A investigação começou após funcionários de diferentes agências bancárias da cidade relatarem a presença de um homem em atitude suspeita. Segundo a polícia, ele circulava pelos locais fazendo perguntas incomuns, observando a rotina das instituições e tentando obter informações que poderiam ser usadas em fraudes.
Durante as diligências, um dos suspeitos foi localizado dentro de uma agência do Sicredi.

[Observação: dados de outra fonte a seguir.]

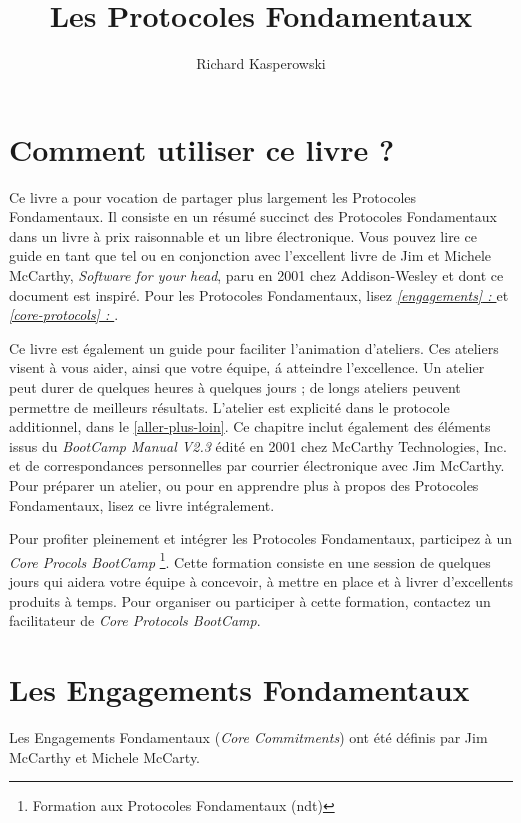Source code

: \documentclass{book}
\author{Richard Kasperowski}
\title{Les Protocoles Fondamentaux}
\newcommand*{\numref}[1]{{\hyperref[{#1}]{\autoref*{#1}}}}
\newcommand*{\fullref}[1]{\textit{\hyperref[{#1}]{\autoref*{#1} : \nameref*{#1}}}}
\begin{document}
\tableofcontents

\chapter{Comment utiliser ce livre ?} \label{utiliser-ce-livre}

Ce livre a pour vocation de partager plus largement les Protocoles Fondamentaux. Il consiste en un résumé succinct des 
Protocoles Fondamentaux dans un livre à prix raisonnable et un libre électronique. Vous pouvez lire ce guide en tant que 
tel ou en conjonction avec l'excellent livre de Jim et Michele McCarthy, \emph{Software for your head}, paru en 2001
chez Addison-Wesley et dont ce document est inspiré. Pour les Protocoles Fondamentaux, lisez \fullref{engagements} et 
\fullref{core-protocols}. 

Ce livre est également un guide pour faciliter l'animation d'ateliers. Ces ateliers visent à vous aider, ainsi que 
votre équipe, á atteindre l'excellence. Un atelier peut durer de quelques heures à quelques jours ; de longs ateliers
peuvent permettre de meilleurs résultats. L'atelier est explicité dans le protocole additionnel, 
dans le \numref{aller-plus-loin}. Ce chapitre inclut également des éléments issus du \emph{BootCamp Manual V2.3} édité en 
2001 chez McCarthy Technologies, Inc. et de correspondances personnelles par courrier électronique avec Jim McCarthy. Pour 
préparer un atelier, ou pour en apprendre plus à propos des Protocoles Fondamentaux, lisez ce livre intégralement. 

Pour profiter pleinement et intégrer les Protocoles Fondamentaux, participez à un \emph{Core Procols BootCamp}
\footnote{Formation aux Protocoles Fondamentaux (ndt)}. Cette formation consiste en une session de quelques jours qui aidera
votre équipe à concevoir, à mettre en place et à livrer d'excellents produits à temps. Pour organiser ou participer à cette
formation, contactez un facilitateur de \emph{Core Protocols BootCamp}.

\chapter{Les Engagements Fondamentaux} \label{engagements}

Les Engagements Fondamentaux (\emph{Core Commitments}) ont été définis par Jim McCarthy et Michele McCarty. 
\end{document}
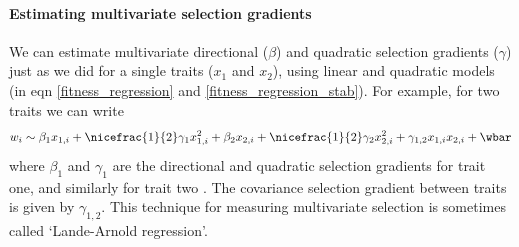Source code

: 

\paragraph{Estimating multivariate selection gradients}
We can estimate multivariate directional ($\beta$) and quadratic selection
gradients ($\gamma$) just as we did for a single traits ($x_1$ and $x_2$), using linear
and quadratic models (in eqn \eqref{fitness_regression} and \eqref{fitness_regression_stab}). For example, for two traits we can write
\begin{equation}
w_i \sim \beta_1 x_{1,i} + \nicefrac{1}{2} \gamma_1 x_{1,i}^2 + \beta_2 x_{2,i} + \nicefrac{1}{2} 
\gamma_2 x_{2,i}^2  + \gamma_{1,2} x_{1,i} x_{2,i}  + \wbar \label{fitness_regression_MV}
 \end{equation}
where $\beta_1$ and $\gamma_1$ are the directional and quadratic
selection gradients for trait one, and similarly for trait two \citep{lande1983measurement}. The
covariance selection gradient between traits is given by
$\gamma_{1,2}$. This technique for measuring multivariate selection is
sometimes called `Lande-Arnold regression'.


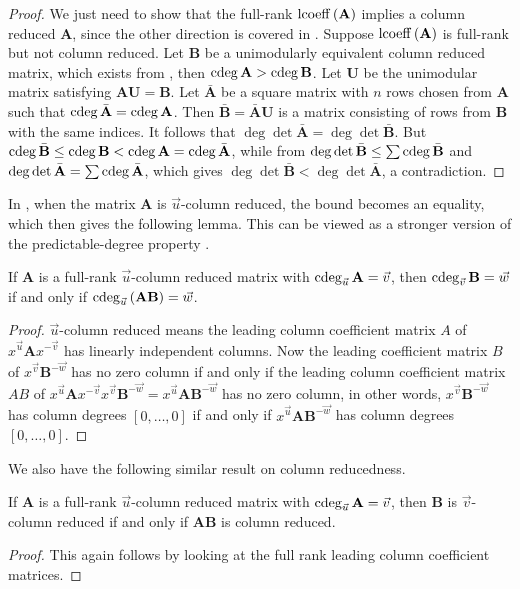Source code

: \begin{proof}
We just need to show that the full-rank $\operatorname{lcoeff}\left(\mathbf{A}\right)$
implies a column reduced $\mathbf{A}$, since the other direction
is covered in . Suppose
$\operatorname{lcoeff}\left(\mathbf{A}\right)$ is full-rank but not column reduced.
Let $\mathbf{B}$ be a unimodularly equivalent column reduced matrix,
which exists from ,
then $\cdeg\mathbf{A}>\cdeg\mathbf{B}$. Let $\mathbf{U}$ be the
unimodular matrix satisfying $\mathbf{A}\mathbf{U}=\mathbf{B}$. Let
$\bar{\mathbf{A}}$ be a square matrix with $n$ rows chosen from
$\mathbf{A}$ such that $\cdeg\bar{\mathbf{A}}=\cdeg\mathbf{A}$.
Then $\bar{\mathbf{B}}=\bar{\mathbf{A}}\mathbf{U}$ is a matrix consisting
of rows from $\mathbf{B}$ with the same indices. It follows that
$\deg\det\bar{\mathbf{A}}=\deg\det\bar{\mathbf{B}}$. But $\cdeg\bar{\mathbf{B}}\le\cdeg\mathbf{B}<\cdeg\mathbf{A}=\cdeg\bar{\mathbf{A}}$,
while from 
$\deg\det\bar{\mathbf{B}}\le\sum\cdeg\bar{\mathbf{B}}$ and $\deg\det\bar{\mathbf{A}}=\sum\cdeg\bar{\mathbf{A}}$,
which gives $\deg\det\bar{\mathbf{B}}<\deg\det\bar{\mathbf{A}}$,
a contradiction.
\end{proof}
In , when the matrix $\mathbf{A}$
is $\vec{u}$-column reduced, the bound becomes an equality, which
then gives the following lemma. This can be viewed as a stronger version
of the predictable-degree property \citep{kailath:1980}.
\begin{lem}
\label{lem:predictableDegree}If $\mathbf{A}$ is a full-rank $\vec{u}$-column
reduced matrix with $\cdeg_{\vec{u}}\mathbf{A}=\vec{v}$, then $\cdeg_{\vec{v}}\mathbf{B}=\vec{w}$
if and only if $\cdeg_{\vec{u}}\left(\mathbf{A}\mathbf{B}\right)=\vec{w}$.\end{lem}
\begin{proof}
$\vec{u}$-column reduced means the leading column coefficient matrix
$A$ of $x^{\vec{u}}\mathbf{A}x^{-\vec{v}}$ has linearly independent
columns. Now the leading coefficient matrix $B$ of $x^{\vec{v}}\mathbf{B}^{-\vec{w}}$
has no zero column if and only if the leading column coefficient matrix
$AB$ of $x^{\vec{u}}\mathbf{A}x^{-\vec{v}}x^{\vec{v}}\mathbf{B}^{-\vec{w}}=x^{\vec{u}}\mathbf{A}\mathbf{B}^{-\vec{w}}$
has no zero column, in other words, $x^{\vec{v}}\mathbf{B}^{-\vec{w}}$
has column degrees $\left[0,\dots,0\right]$ if and only if $x^{\vec{u}}\mathbf{A}\mathbf{B}^{-\vec{w}}$
has column degrees $\left[0,\dots,0\right]$.
\end{proof}
We also have the following similar result on column reducedness.
\begin{lem}
\label{lem:predictableColumnReducedness}If $\mathbf{A}$ is a full-rank
$\vec{u}$-column reduced matrix with $\cdeg_{\vec{u}}\mathbf{A}=\vec{v}$,
then $\mathbf{B}$ is $\vec{v}$-column reduced if and only if $\mathbf{A}\mathbf{B}$
is column reduced.\end{lem}
\begin{proof}
This again follows by looking at the full rank leading column coefficient
matrices.
\end{proof}

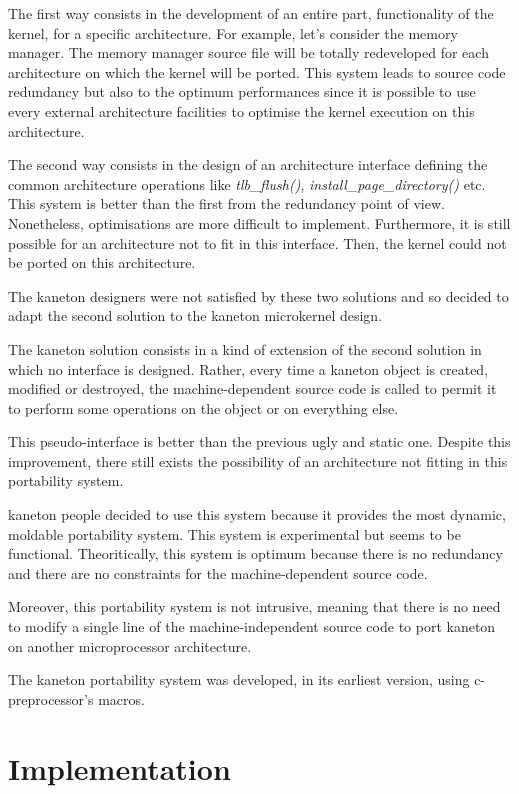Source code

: \begin{multicols}{2}
The first way consists in the development of an entire part, functionality
of the kernel, for a specific architecture. For example, let's consider the
memory manager. The memory manager source file will be totally redeveloped
for each architecture on which the kernel will be ported. This system leads
to source code redundancy but also to the optimum performances since
it is possible to use every external architecture facilities to optimise
the kernel execution on this architecture.

The second way consists in the design of an architecture interface defining
the common architecture operations like \textit{tlb\_flush()},
\textit{install\_page\_directory()} etc. This system is better than the
first from the redundancy point of view. Nonetheless, optimisations are more
difficult to implement. Furthermore, it is still possible for an architecture
not to fit in this interface. Then, the kernel could not be ported on
this architecture.

The kaneton designers were not satisfied by these two solutions and so
decided to adapt the second solution to the kaneton microkernel design.

The kaneton solution consists in a kind of extension of the second solution
in which no interface is designed. Rather, every time a kaneton object is
created, modified or destroyed, the machine-dependent source code is called
to permit it to perform some operations on the object or on everything else.

This pseudo-interface is better than the previous ugly and static one.
Despite this improvement, there still exists the possibility of an
architecture not fitting in this portability system.

kaneton people decided to use this system because it provides the most
dynamic, moldable portability system. This system is experimental but
seems to be functional. Theoritically, this system is optimum because
there is no redundancy and there are no constraints for the
machine-dependent source code.

Moreover, this portability system is not intrusive, meaning that there
is no need to modify a single line of the machine-independent source code
to port kaneton on another microprocessor architecture.

The kaneton portability system was developed, in its earliest version,
using c-preprocessor's macros.

%
%

\section{Implementation}


\end{multicols}
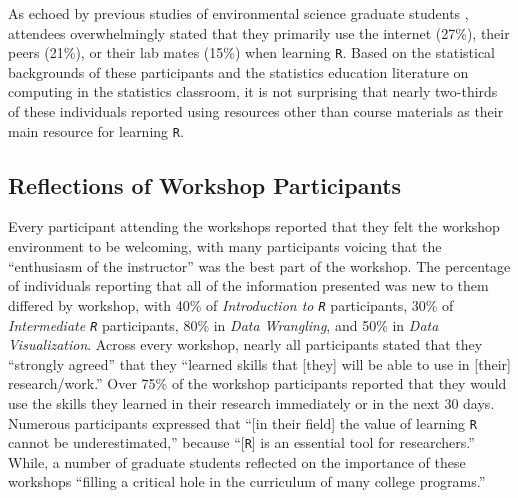 \documentclass[12pt]{article}
\begin{document}
\quad As echoed by previous studies of environmental science graduate students
\citep{datacarpentry, theobold}, attendees overwhelmingly stated that they
primarily use the internet (27\%), their peers (21\%), or their lab mates (15\%) 
when learning \texttt{R}. Based on the statistical backgrounds of these
participants and the statistics education literature on computing in the
statistics classroom, it is not surprising that nearly two-thirds of these 
individuals reported using resources other than course materials as their main 
resource for learning \texttt{R}. 

\subsection{Reflections of Workshop Participants} 

\quad Every participant attending the workshops reported that they felt the
workshop environment to be welcoming, with many participants voicing that the
``enthusiasm of the instructor'' was the best part of the workshop. The
percentage of individuals reporting that all of the information presented was 
new to them differed by workshop, with 40\% of \emph{Introduction to \texttt{R}}
participants, 30\% of \emph{Intermediate \texttt{R}} participants, 80\% in 
\emph{Data Wrangling}, and 50\% in \emph{Data Visualization}. Across every
workshop, nearly all participants stated that they ``strongly agreed'' that they
``learned skills that [they] will be able to use in [their] research/work.'' 
Over 75\% of the workshop participants reported that they would use the skills
they learned in their research immediately or in the next 30 days. Numerous
participants expressed that ``[in their field] the value of learning \texttt{R}
cannot be underestimated,'' because ``[\texttt{R}] is an essential tool for
researchers.'' While, a number of graduate students reflected on the importance
of these workshops ``filling a critical hole in the curriculum of many college
programs.''
 
\end{document}
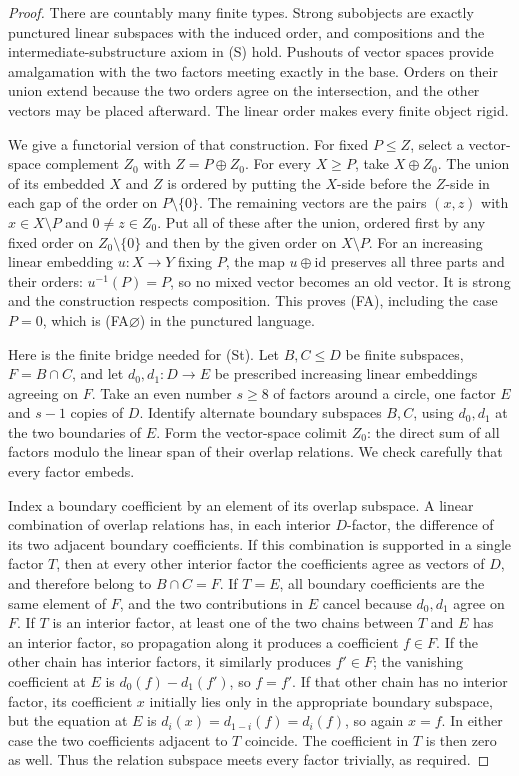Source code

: \begin{proof}
There are countably many finite types. Strong subobjects are exactly
punctured linear subspaces with the induced order, and compositions and
the intermediate-substructure axiom in (S) hold. Pushouts of vector
spaces provide amalgamation with the two factors meeting exactly in the
base. Orders on their union extend because the two orders agree on
the intersection, and the other vectors may be placed afterward.
The linear order makes every finite object rigid.

We give a functorial version of that construction. For fixed
$P\leq Z$, select a vector-space complement $Z_0$ with $Z=P\oplus Z_0$.
For every $X\geq P$, take $X\oplus Z_0$. The union of its embedded
$X$ and $Z$ is ordered by putting the $X$-side before the $Z$-side
in each gap of the order on $P\setminus\{0\}$. The remaining vectors
are the pairs $(x,z)$ with $x\in X\setminus P$ and $0\ne z\in Z_0$.
Put all of these after the union, ordered first by any fixed order on
$Z_0\setminus\{0\}$ and then by the given order on $X\setminus P$.
For an increasing linear embedding $u:X\to Y$ fixing $P$, the map
$u\oplus\mathrm{id}$ preserves all three parts and their orders:
$u^{-1}(P)=P$, so no mixed vector becomes an old vector. It is strong
and the construction respects composition. This proves (FA), including
the case $P=0$, which is (FA$\varnothing$) in the punctured language.

Here is the finite bridge needed for (St). Let $B,C\leq D$ be finite
subspaces, $F=B\cap C$, and let $d_0,d_1:D\to E$ be prescribed
increasing linear embeddings agreeing on $F$. Take an even number
$s\geq8$ of factors around a circle, one factor $E$ and $s-1$ copies
of $D$. Identify alternate boundary subspaces $B,C$, using $d_0,d_1$
at the two boundaries of $E$. Form the vector-space colimit $Z_0$:
the direct sum of all factors modulo the linear span of their overlap
relations. We check carefully that every factor embeds.

Index a boundary coefficient by an element of its overlap subspace.
A linear combination of overlap relations has, in each interior
$D$-factor, the difference of its two adjacent boundary coefficients.
If this combination is supported in a single factor $T$, then at every
other interior factor the coefficients agree as vectors of $D$, and
therefore belong to $B\cap C=F$. If $T=E$, all boundary coefficients
are the same element of $F$, and the two contributions in $E$ cancel
because $d_0,d_1$ agree on $F$. If $T$ is an interior factor, at least
one of the two chains between $T$ and $E$ has an interior factor, so
propagation along it produces a coefficient $f\in F$. If the other
chain has interior factors, it similarly produces $f'\in F$; the
vanishing coefficient at $E$ is $d_0(f)-d_1(f')$, so $f=f'$. If that
other chain has no interior factor, its coefficient $x$ initially
lies only in the appropriate boundary subspace, but the equation at
$E$ is $d_i(x)=d_{1-i}(f)=d_i(f)$, so again $x=f$. In either case
the two coefficients adjacent to $T$ coincide. The coefficient in
$T$ is then zero as well. Thus the
relation subspace meets every factor trivially, as required.


\end{proof}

Conforme a ocorrência, ele demonstrou nervosismo e apresentou informações contraditórias sobre a presença dele na cidade.
A polícia informou que, após ser questionado, o homem teria admitido fazer parte de um grupo que buscava possíveis vítimas para aplicar golpes, tentando conseguir dados bancários e informações de clientes.
Enquanto a abordagem era realizada, os investigadores receberam a informação de que outros dois homens estariam procurando pelo suspeito em um veículo Ford Escort azul. O carro foi localizado nas proximidades da Avenida Aquidauana com a Rua Maracaju.
Durante a abordagem, um dos ocupantes apresentou um documento de identidade com suspeita de falsificação. Após consultas aos sistemas policiais, a equipe identificou divergências entre a documentação apresentada e os dados oficiais.
Segundo a polícia, os três suspeitos teriam agido juntos com o objetivo de praticar crimes de estelionato. Um deles possui antecedentes por estelionato e outro já tinha registros relacionados ao uso de documento falso.
O trio foi encaminhado para a Delegacia de Polícia de Bataguassu e deve responder, em tese, pelos crimes de associação criminosa, falsificação de documento e tentativa de estelionato. As investigações continuam para identificar possíveis vítimas e verificar se o grupo pode estar envolvido em outros golpes.